PROBLEM => Gather every line in the records below that contains the word "delete".

|---|

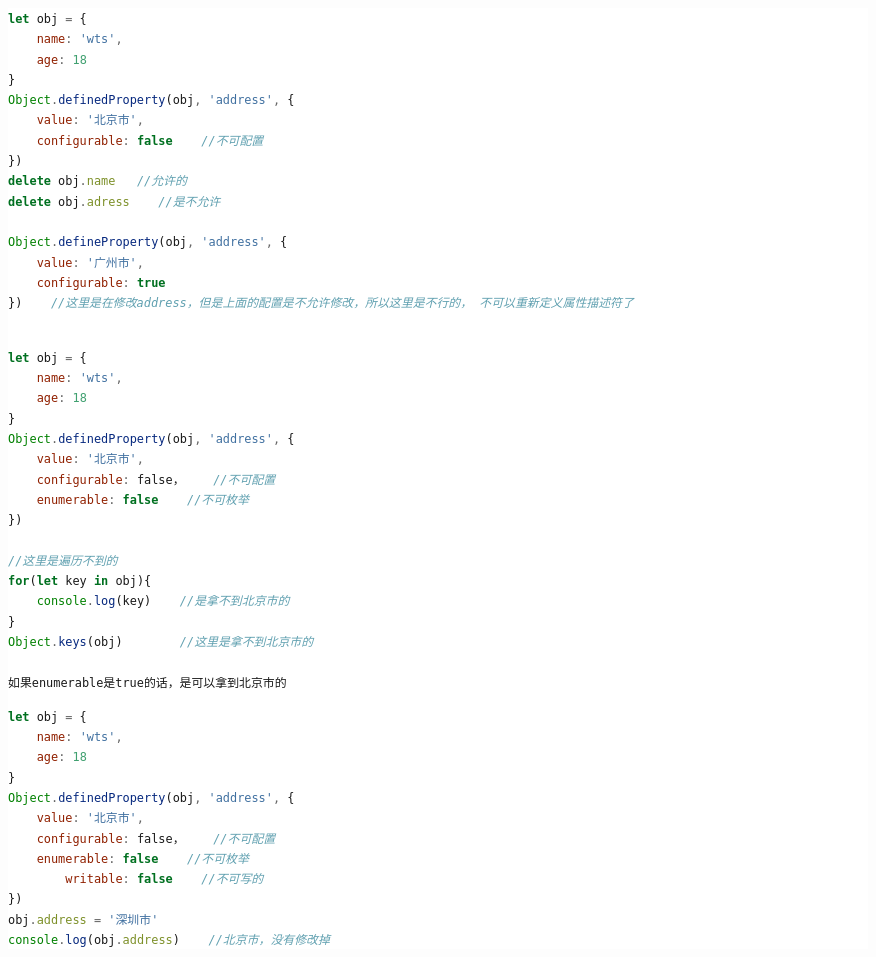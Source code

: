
 ```js
let obj = {
    name: 'wts',
    age: 18
}
Object.definedProperty(obj, 'address', {
    value: '北京市',
    configurable: false    //不可配置
})
delete obj.name   //允许的
delete obj.adress    //是不允许

Object.defineProperty(obj, 'address', {
    value: '广州市',
    configurable: true
})    //这里是在修改address，但是上面的配置是不允许修改，所以这里是不行的， 不可以重新定义属性描述符了
```

```js

let obj = {
    name: 'wts',
    age: 18
}
Object.definedProperty(obj, 'address', {
    value: '北京市',
    configurable: false，    //不可配置
    enumerable: false    //不可枚举
})

//这里是遍历不到的
for(let key in obj){
    console.log(key)    //是拿不到北京市的
}
Object.keys(obj)        //这里是拿不到北京市的

如果enumerable是true的话，是可以拿到北京市的
```

```js
let obj = {
    name: 'wts',
    age: 18
}
Object.definedProperty(obj, 'address', {
    value: '北京市',
    configurable: false，    //不可配置
    enumerable: false    //不可枚举
        writable: false    //不可写的
})
obj.address = '深圳市'
console.log(obj.address)    //北京市，没有修改掉
```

|---|

ANSWER TO THIS PROBLEM =>
delete obj.name   //允许的
delete obj.adress    //是不允许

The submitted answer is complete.